We recommend that you first apply the handwritten signature, then scan the document (as a PDF) and finally apply the electronic signature.

However, it should be clarified beforehand whether this is also accepted by the legal services of the parties involved. It is important to keep both versions (the one with the handwritten signature and the electronic version) afterwards.

“Advanced” and “Qualified” are expressions from the signature laws and designate the “quality” or evidential value of electronic signatures and digital certificates.

Qualified electronic signatures are the highest quality and are equivalent to handwritten signatures according to the law. For the identification for this level as well as for the creation of electronic signatures and the underlying digital certificates, there are strict rules, detailed instructions for the design of the signature and high requirements, which Swisscom fulfils. We are also certified in this regard.

Advanced electronic signatures are not of such high quality and are also not regulated by law. They are only permitted as evidence in court, it must then be verified during court proceedings, for example, and the court must assess the effect of the signature after a precise analysis. However, there are ETSI (European Standards Institute) regulations that support advanced signatures in various qualities (LCP, NCP, NCP+) even for this level. Swisscom fulfils the highest standard “NCP+” and is therefore also audited. Swisscom is also listed with this with a green tick in the Adobe Trust List. Such an audit can then help as important evidence in an assessment of evidence.

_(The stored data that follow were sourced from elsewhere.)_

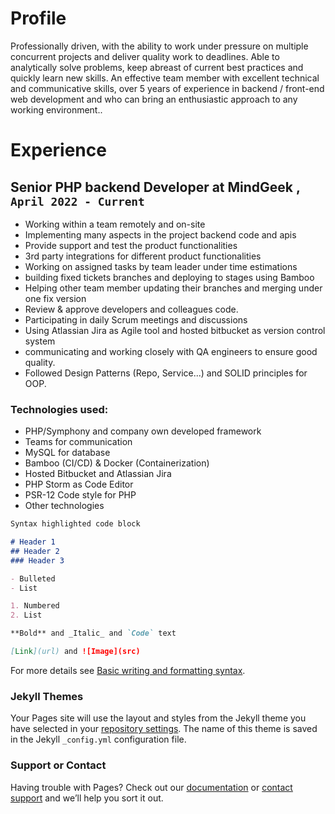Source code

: # Profile

Professionally driven, with the ability to work under pressure on multiple concurrent
projects and deliver quality work to deadlines. Able to analytically solve problems, keep
abreast of current best practices and quickly learn new skills. An effective team member
with excellent technical and communicative skills, over 5 years of experience in backend /
front-end web development and who can bring an enthusiastic approach to any working
environment..

# Experience

## Senior PHP backend Developer at MindGeek , `April 2022 - Current`

- Working within a team remotely and on-site
- Implementing many aspects in the project backend code and apis
- Provide support and test the product functionalities
- 3rd party integrations for different product functionalities
- Working on assigned tasks by team leader under time estimations
- building fixed tickets branches and deploying to stages using Bamboo
- Helping other team member updating their branches and merging under one fix version
- Review & approve developers and colleagues code.
- Participating in daily Scrum meetings and discussions
- Using Atlassian Jira as Agile tool and hosted bitbucket as version control system
- communicating and working closely with QA engineers to ensure good quality.
- Followed Design Patterns (Repo, Service...) and SOLID principles for OOP.

### Technologies used:

- PHP/Symphony and company own developed framework
- Teams for communication
- MySQL for database
- Bamboo (CI/CD) & Docker (Containerization)
- Hosted Bitbucket and Atlassian Jira
- PHP Storm as Code Editor
- PSR-12 Code style for PHP
- Other technologies

```markdown
Syntax highlighted code block

# Header 1
## Header 2
### Header 3

- Bulleted
- List

1. Numbered
2. List

**Bold** and _Italic_ and `Code` text

[Link](url) and ![Image](src)
```

For more details see [Basic writing and formatting syntax](https://docs.github.com/en/github/writing-on-github/getting-started-with-writing-and-formatting-on-github/basic-writing-and-formatting-syntax).

### Jekyll Themes

Your Pages site will use the layout and styles from the Jekyll theme you have selected in your [repository settings](https://github.com/rawadmahfouz/rawadmahfouz.github.io/settings/pages). The name of this theme is saved in the Jekyll `_config.yml` configuration file.

### Support or Contact

Having trouble with Pages? Check out our [documentation](https://docs.github.com/categories/github-pages-basics/) or [contact support](https://support.github.com/contact) and we’ll help you sort it out.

This means that with the qualified signature you are always on the safe side. It therefore depends on the specific case and the associated risk whether one foregoes a QES. In the past, too, contracts were concluded on a handshake (possibly with witnesses) or simply with an exchange of e-mails, where one was sure that these contracts would hardly be dealt with in court. Similarly, an assessment for or against a QES must be carried out here.